5. Il résulte de tout ce qui précède, sans qu’il soit besoin de se prononcer sur l’existence de moyens propres à créer un doute sérieux quant à la légalité de la décision attaquée, qu’il y a lieu de rejeter les conclusions de la requête présentées sur le fondement de l’article L . 521-1 du code de justice administrative.
Sur les frais liés au litige :
6. Les dispositions de l’article L. 761-1 du code de justice administrative font obstacle à ce que soit mise à la charge de l’Etat, qui n’est pas la partie perdante dans la présente instance, la somme dont la société Le Vintage demande le versement au titre des frais exposés et non compris dans les dépens. Il n’y a pas lieu, dans les circonstances de l’espèce, de faire droit aux conclusions de l’Etat tendant à l’application de l’article L. 761-1 du code de justice administrative.
O R D O N N E :
Article 1er : La requête de la société Le Vintage est rejetée
Article 2 : Les conclusions présentées par l’Etat sur le fondement de l’article L. 761-1 du code de justice administrative sont rejetées.

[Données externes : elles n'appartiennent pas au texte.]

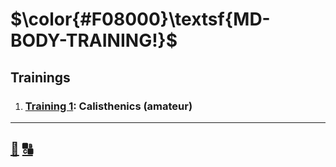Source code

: # $\color{#F08000}\textsf{MD-BODY-TRAINING!}$

## Trainings

1. ### [Training 1]: Calisthenics \(amateur\)

---

## [:twisted_rightwards_arrows:][index] [:capital_abcd:][glossary]

<!-- named -->
[glossary]: glossary.md "Glossary"
[index]: index.md "Index"
[training 1]: training-1/training-1.md
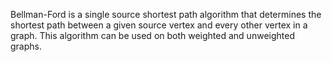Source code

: Bellman-Ford is a single source shortest path algorithm that determines the shortest path between a given source vertex and every other vertex in a graph. This algorithm can be used on both weighted and unweighted graphs.  
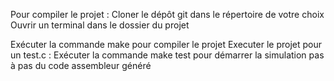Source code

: Pour compiler le projet : 
Cloner le dépôt git dans le répertoire de votre choix
Ouvrir un terminal dans le dossier du projet


Exécuter la commande make pour compiler le projet
Executer le projet pour un test.c : 
Exécuter la commande make test pour démarrer la simulation pas à pas du code assembleur généré
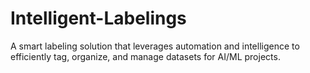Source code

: # Intelligent-Labelings
A smart labeling solution that leverages automation and intelligence to efficiently tag, organize, and manage datasets for AI/ML projects.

Article 3 : La présente ordonnance sera notifiée à la SAS Le Vintage et au préfet du Val-d’Oise
Fait à Cergy, le 13 mai 2026.
La juge des référés,
Signé
H. Le Griel
La République mande et ordonne au ministre de l’intérieur en ce qui le concerne ou à tous commissaires de justice à ce requis en ce qui concerne les voies de droit commun, contre les parties privées, de pourvoir à l’exécution de la présente décision.